I've already derived the pdf of $X+Y$ using the convolution theorem, but there's a line in the answer that says:
$P(Z>X+Y) = \mathbb{E}[\ P(Z>X+Y\ |\ X+Y )\ ]$ where $\mathbb{E}$ is the expectation.
I'm not familiar with this result. Could anyone give a pointer to a similar result if one exists?
Thanks.
On
This is not an answer to your question about the justification for the equation that is puzzling you, but I think the geometrical method described below for solving the problem that may give you a different insight into the calculation of the desired probability $P\{Z > X+Y\}$.
The random point $(X,Y,Z)$ is uniformly distributed in the interior of the unit cube with diagonally opposite vertices $(0,0,0)$ and $(1,1,1)$. The cube has unit volume and so the probability that $(X,Y,Z)$ is in some region is just the volume of that region. Thus, $P\{Z > X+Y\}$ is the volume of the tetrahedron with vertices $(0,0,0)$, $(1,0,1)$, $(0,1,1)$ and $(0,0,1)$. If we think of this as an inverted pyramid whose base is the right triangle with vertices $(1,0,1)$, $(0,1,1)$ and $(0,0,1)$ and apex $(0,0,0)$ is at altitude $1$ "above" the base, then since the base has area $\frac{1}{2}$, we get the volume as $$P\{Z > X+Y\} = \frac{1}{3}\times (\text{area of base})\times(\text{altitude}) = \frac{1}{3}\times \frac{{1}}{2}\times1 = \frac{1}{6}.$$ Of course, if you have already computed the density of $X+Y$, then it is straightforward to use the result given by Artiom Fiodorov to get $$P\{Z > X+Y\}= \int_0^2{P}(Z>v)f_{X+Y}(v)\;dv = \int_0^1(1-v)\cdot v\;dv = \left.\frac{v^2}{2}-\frac{v^3}{3}\right|_0^1 = \frac{1}{6}.$$
On
I don't know if this helps since Dilip has given the answer, but the distribution of X+Y is triangular on [0,2] (isosceles with peak at X+Y = 1).

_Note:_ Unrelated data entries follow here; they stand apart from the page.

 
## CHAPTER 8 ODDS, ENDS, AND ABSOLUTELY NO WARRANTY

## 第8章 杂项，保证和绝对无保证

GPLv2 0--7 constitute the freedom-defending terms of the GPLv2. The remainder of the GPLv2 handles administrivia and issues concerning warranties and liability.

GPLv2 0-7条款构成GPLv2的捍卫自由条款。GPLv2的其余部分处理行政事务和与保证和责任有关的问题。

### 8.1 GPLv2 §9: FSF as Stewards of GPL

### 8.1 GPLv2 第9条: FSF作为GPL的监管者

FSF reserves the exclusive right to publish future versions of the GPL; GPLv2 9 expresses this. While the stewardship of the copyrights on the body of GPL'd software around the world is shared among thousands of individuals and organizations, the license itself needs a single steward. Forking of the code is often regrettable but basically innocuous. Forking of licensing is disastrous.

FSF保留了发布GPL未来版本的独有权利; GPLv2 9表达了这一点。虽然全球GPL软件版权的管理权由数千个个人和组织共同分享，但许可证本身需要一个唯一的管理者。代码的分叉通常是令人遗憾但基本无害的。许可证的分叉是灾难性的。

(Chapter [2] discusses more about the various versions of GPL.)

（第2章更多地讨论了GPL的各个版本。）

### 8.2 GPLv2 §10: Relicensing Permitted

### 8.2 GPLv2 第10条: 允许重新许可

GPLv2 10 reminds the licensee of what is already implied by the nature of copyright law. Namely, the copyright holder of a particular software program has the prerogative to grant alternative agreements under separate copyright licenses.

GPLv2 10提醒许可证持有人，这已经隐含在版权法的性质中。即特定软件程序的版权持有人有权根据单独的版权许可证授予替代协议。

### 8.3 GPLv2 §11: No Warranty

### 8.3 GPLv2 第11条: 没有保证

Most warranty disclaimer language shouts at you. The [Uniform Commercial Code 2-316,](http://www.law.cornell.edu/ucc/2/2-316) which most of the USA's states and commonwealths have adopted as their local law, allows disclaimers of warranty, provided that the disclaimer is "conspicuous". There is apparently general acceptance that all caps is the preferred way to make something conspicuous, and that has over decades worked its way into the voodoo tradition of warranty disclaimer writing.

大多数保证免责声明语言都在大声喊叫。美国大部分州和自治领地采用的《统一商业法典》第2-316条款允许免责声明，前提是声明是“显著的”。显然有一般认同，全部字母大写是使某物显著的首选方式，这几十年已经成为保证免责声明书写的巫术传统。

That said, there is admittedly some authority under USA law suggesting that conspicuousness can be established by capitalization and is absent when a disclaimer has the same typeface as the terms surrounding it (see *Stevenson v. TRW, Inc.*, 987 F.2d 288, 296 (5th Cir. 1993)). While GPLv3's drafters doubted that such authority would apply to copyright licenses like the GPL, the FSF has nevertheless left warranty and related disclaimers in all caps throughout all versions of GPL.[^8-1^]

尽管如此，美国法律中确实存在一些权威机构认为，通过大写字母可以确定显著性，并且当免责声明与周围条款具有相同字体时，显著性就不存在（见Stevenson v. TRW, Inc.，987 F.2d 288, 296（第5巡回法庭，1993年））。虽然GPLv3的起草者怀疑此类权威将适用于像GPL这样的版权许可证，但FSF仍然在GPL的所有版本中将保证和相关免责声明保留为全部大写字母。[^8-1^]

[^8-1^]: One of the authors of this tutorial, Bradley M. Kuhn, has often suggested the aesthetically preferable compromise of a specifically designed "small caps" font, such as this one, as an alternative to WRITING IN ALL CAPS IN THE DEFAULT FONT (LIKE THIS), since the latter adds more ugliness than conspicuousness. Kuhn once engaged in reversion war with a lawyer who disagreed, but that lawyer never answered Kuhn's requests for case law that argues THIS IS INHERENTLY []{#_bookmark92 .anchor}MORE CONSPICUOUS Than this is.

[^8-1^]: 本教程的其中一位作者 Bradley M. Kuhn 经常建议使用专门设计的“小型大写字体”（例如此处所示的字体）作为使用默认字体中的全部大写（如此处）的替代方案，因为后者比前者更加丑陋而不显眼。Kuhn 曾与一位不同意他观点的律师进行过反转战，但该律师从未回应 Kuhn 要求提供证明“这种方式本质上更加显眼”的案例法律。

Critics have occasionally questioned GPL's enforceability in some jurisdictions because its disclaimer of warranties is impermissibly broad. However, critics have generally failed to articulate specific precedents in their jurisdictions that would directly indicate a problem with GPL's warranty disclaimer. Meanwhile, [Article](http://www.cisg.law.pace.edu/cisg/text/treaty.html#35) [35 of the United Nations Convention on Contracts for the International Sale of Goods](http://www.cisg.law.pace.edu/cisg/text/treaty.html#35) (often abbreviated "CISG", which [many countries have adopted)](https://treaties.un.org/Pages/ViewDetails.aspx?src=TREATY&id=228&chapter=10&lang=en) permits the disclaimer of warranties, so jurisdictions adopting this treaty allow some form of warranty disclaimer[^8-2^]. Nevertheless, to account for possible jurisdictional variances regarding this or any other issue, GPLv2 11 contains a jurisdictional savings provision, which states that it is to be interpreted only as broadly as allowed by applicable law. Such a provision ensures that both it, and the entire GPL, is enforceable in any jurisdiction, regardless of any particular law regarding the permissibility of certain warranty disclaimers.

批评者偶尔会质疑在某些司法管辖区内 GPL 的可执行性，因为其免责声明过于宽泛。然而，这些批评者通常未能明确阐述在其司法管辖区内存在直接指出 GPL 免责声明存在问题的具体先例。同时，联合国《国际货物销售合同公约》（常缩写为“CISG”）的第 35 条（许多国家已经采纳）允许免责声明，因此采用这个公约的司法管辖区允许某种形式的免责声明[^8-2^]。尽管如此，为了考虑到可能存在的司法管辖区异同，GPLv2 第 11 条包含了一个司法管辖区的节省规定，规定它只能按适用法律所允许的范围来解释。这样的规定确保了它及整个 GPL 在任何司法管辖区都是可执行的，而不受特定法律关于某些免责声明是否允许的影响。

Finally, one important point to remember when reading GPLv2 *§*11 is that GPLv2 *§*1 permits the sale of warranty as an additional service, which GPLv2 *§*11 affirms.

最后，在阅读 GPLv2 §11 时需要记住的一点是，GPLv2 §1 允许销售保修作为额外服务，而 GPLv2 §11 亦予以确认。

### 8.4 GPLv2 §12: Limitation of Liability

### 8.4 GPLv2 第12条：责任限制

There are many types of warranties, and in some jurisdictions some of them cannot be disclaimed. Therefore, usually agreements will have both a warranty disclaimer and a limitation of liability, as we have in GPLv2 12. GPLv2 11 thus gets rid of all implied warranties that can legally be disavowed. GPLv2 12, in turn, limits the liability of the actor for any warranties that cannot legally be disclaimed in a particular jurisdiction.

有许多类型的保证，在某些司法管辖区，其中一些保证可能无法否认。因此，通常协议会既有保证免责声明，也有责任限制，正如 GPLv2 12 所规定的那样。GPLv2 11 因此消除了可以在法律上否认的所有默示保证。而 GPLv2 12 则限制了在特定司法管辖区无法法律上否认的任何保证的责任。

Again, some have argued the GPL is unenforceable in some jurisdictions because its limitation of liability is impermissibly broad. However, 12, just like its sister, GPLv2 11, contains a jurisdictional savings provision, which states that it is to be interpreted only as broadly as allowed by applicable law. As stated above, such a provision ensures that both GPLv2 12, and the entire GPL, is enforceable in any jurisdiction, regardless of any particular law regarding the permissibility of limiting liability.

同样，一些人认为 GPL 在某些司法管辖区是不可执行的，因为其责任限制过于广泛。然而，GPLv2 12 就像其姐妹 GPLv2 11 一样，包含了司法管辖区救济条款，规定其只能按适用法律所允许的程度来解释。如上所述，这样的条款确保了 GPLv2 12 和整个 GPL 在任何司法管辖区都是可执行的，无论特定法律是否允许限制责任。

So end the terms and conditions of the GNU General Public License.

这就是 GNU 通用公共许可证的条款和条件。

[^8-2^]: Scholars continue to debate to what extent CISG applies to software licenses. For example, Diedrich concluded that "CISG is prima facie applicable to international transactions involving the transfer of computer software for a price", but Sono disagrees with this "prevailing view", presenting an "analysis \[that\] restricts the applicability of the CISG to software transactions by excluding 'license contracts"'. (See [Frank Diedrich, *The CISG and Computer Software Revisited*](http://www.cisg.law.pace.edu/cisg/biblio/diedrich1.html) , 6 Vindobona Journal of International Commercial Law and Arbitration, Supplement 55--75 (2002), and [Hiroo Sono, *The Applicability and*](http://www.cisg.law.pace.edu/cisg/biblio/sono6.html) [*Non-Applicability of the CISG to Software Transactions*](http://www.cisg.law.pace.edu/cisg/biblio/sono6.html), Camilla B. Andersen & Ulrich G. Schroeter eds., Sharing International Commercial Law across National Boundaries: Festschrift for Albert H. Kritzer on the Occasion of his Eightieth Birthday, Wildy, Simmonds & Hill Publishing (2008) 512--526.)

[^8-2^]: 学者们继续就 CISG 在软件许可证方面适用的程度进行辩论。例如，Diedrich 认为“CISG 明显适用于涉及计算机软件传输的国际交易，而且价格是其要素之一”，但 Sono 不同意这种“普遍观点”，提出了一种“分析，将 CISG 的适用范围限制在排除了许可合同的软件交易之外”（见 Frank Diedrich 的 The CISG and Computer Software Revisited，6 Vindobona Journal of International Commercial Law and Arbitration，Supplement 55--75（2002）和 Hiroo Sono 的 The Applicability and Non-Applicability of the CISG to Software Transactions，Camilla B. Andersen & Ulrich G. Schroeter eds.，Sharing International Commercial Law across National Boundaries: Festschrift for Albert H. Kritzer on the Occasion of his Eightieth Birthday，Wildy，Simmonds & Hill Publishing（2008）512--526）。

So P(Z>X+Y) is the probability that a uniform on [0,1] is larger than the triangular random variable on [0,2]. If X+Y>1 then Z cannot be >X+Y and the probability that X+Y is greater than 1 is 1/2. Now this is where taking the expectation fo the conditional probability helps in my proof. P{Z>X+Y) =E[P(Z>X+Y|X+Y)]= ∫u P(Z>u|X+Y=u)du =∫u P(Z>u)du where u is integrated from 0 to 1. The condition X+Y=u gets dropped because Z is independent of X+Y. P(Z>u)=1-u for 0<=u<=1. hence P(Z>X+Y) =∫u(1-u)du = 1/6. Just as Dilip showed.
On
Replacing the question in a larger context might help. Here is a result:
For every event $A$ in $(\Omega,\mathcal F,\mathbb P)$ and every sigma-algebra $\mathcal G\subseteq\mathcal F$, $\mathbb P(A)=\mathbb E(\mathbb P(A\mid \mathcal G))$.

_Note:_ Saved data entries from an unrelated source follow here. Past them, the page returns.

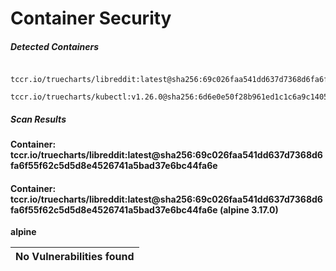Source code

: # Container Security

##### Detected Containers

          tccr.io/truecharts/libreddit:latest@sha256:69c026faa541dd637d7368d6fa6f55f62c5d5d8e4526741a5bad37e6bc44fa6e
          tccr.io/truecharts/kubectl:v1.26.0@sha256:6d6e0e50f28b961ed1c1c6a9c140553238641591fbdc9ac7c1a348636f78c552

##### Scan Results

**Container: tccr.io/truecharts/libreddit:latest@sha256:69c026faa541dd637d7368d6fa6f55f62c5d5d8e4526741a5bad37e6bc44fa6e**

#### Container: tccr.io/truecharts/libreddit:latest@sha256:69c026faa541dd637d7368d6fa6f55f62c5d5d8e4526741a5bad37e6bc44fa6e (alpine 3.17.0)
    

**alpine**

      
| No Vulnerabilities found         |
|:---------------------------------|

To see this, recall that $U=\mathbb P(A\mid \mathcal G)$ is the unique (up to null events) random variable such that $\mathbb E(U;B)=\mathbb P(A\cap B)$ for every $B$ in $\mathcal G$. In particular, $B=\Omega$ yields $\mathbb E(U)=\mathbb P(A)$, as claimed above.
In your setting, $A=[Z\gt X+Y]$ and $\mathcal G$ is the sigma-algera generated by the random variable $X+Y$ hence $\mathbb P(\ \mid \mathcal G)=\mathbb P(\ \mid X+Y)$ by definition.
$$\mathbb{P}(Z>X+Y)=\mathbb{E}[\mathbb{1}(Z>X+Y)]=\mathbb{E}[\mathbb{E}[\mathbb{1}(Z>X+Y)|X+Y]]=\mathbb{E}[\mathbb{P}(Z>X+Y|X+Y)],$$ where second equality is the following property of conditional expectation: $$\mathbb{E}[\mathbb{E}[X|Y]]=\mathbb{E}[X]$$ Intuitively, now that you know distribution of $X+Y$, you just need to "range"$^1$ through the values of $X+Y$, and find the probability of $Z>X+Y$ for each such value. This is exactly the expectation of the probability.
$^1$integrate against the density, i.e. $\int_0^2\mathbb{P}(Z>v)f_{X+Y}(v)\;dv$